**Work to be completed:** Copy, word for word, the lines of the entries below between the one with "## How to Run" and the one with "All outputs will", inclusive, and leave out everything else.

**Extracted records:**
______
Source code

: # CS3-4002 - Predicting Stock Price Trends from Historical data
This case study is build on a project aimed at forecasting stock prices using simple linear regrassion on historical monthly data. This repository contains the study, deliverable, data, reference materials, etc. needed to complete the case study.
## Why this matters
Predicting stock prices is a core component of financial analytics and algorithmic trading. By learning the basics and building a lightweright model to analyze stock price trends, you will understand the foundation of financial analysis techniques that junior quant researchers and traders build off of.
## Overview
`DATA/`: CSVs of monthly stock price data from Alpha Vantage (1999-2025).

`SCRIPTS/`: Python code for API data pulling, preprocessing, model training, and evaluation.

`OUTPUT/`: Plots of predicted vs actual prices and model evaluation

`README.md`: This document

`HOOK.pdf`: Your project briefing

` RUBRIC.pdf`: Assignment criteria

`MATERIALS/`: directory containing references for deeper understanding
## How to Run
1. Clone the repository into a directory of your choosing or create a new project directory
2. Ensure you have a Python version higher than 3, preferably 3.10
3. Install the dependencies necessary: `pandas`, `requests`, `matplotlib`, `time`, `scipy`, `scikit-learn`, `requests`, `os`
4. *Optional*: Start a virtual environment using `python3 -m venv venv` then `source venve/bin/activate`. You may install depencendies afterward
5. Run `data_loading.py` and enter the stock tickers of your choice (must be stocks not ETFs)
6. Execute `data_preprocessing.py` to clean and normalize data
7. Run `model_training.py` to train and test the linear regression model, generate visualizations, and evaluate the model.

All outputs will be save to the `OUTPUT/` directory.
______
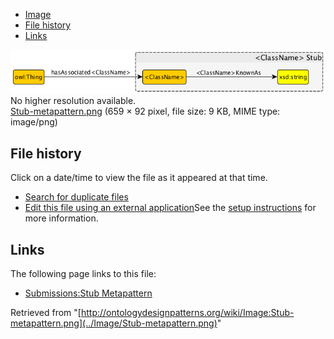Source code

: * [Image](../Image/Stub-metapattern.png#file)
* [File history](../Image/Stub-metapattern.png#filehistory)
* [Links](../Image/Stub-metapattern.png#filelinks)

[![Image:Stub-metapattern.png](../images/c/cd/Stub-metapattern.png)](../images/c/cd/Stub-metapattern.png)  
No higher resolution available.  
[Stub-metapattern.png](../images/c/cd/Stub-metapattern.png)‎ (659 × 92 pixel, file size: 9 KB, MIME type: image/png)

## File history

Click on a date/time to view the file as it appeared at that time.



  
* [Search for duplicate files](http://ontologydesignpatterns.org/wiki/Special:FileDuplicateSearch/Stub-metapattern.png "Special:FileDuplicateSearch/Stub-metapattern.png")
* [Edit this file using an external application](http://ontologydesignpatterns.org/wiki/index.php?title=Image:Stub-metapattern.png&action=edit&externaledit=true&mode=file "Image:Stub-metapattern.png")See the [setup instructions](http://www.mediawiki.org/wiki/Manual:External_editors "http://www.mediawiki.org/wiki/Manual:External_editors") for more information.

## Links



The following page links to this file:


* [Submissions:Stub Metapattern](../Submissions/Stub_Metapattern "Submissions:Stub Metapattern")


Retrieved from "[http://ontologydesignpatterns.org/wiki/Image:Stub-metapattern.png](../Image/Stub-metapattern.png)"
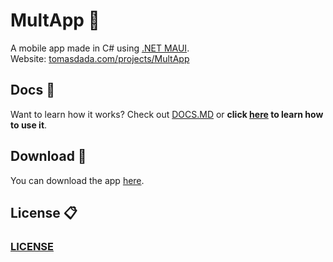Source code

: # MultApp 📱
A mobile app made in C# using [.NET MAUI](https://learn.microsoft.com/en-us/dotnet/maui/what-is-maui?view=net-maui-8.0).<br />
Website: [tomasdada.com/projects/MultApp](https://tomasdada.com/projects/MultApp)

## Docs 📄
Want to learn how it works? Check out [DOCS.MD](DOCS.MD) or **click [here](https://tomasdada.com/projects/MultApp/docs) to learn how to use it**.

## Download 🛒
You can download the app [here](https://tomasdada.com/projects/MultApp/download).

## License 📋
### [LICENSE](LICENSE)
______
**Finished exercise:**
## How to Run
1. Clone the repository into a directory of your choosing or create a new project directory
2. Ensure you have a Python version higher than 3, preferably 3.10
3. Install the dependencies necessary: `pandas`, `requests`, `matplotlib`, `time`, `scipy`, `scikit-learn`, `requests`, `os`
4. *Optional*: Start a virtual environment using `python3 -m venv venv` then `source venve/bin/activate`. You may install depencendies afterward
5. Run `data_loading.py` and enter the stock tickers of your choice (must be stocks not ETFs)
6. Execute `data_preprocessing.py` to clean and normalize data
7. Run `model_training.py` to train and test the linear regression model, generate visualizations, and evaluate the model.

All outputs will be save to the `OUTPUT/` directory.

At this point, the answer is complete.